◆ What is required
Copy every line from the records below that holds the word "quarterly".

◇ ◇ ◇ ◇ ◇

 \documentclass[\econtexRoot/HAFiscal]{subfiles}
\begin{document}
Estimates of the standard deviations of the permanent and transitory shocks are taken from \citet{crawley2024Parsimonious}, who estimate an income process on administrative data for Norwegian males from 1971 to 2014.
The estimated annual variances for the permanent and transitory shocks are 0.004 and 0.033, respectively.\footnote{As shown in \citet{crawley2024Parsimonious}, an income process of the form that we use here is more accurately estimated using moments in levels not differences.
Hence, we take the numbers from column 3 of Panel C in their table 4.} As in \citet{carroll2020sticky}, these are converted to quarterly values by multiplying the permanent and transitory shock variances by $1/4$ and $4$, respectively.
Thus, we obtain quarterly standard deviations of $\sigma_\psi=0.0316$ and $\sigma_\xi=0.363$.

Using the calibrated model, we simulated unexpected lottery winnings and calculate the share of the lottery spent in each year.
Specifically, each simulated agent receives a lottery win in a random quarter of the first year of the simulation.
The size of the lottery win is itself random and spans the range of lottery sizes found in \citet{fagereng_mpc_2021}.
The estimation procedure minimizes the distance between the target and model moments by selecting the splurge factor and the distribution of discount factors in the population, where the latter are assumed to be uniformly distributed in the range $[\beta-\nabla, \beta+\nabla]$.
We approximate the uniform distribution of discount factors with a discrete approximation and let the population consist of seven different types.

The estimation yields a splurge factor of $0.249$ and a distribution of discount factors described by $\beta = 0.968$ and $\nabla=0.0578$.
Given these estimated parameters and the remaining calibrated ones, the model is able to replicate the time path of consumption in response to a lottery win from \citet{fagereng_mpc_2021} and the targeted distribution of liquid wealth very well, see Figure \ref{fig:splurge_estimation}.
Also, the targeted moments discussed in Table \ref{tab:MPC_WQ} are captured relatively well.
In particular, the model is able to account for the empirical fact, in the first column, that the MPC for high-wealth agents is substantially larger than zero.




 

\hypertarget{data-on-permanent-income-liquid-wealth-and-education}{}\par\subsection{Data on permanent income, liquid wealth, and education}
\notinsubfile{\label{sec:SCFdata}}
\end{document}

◇ ◇ ◇ ◇ ◇

◆ Output for this task
Hence, we take the numbers from column 3 of Panel C in their table 4.} As in \citet{carroll2020sticky}, these are converted to quarterly values by multiplying the permanent and transitory shock variances by $1/4$ and $4$, respectively.
Thus, we obtain quarterly standard deviations of $\sigma_\psi=0.0316$ and $\sigma_\xi=0.363$.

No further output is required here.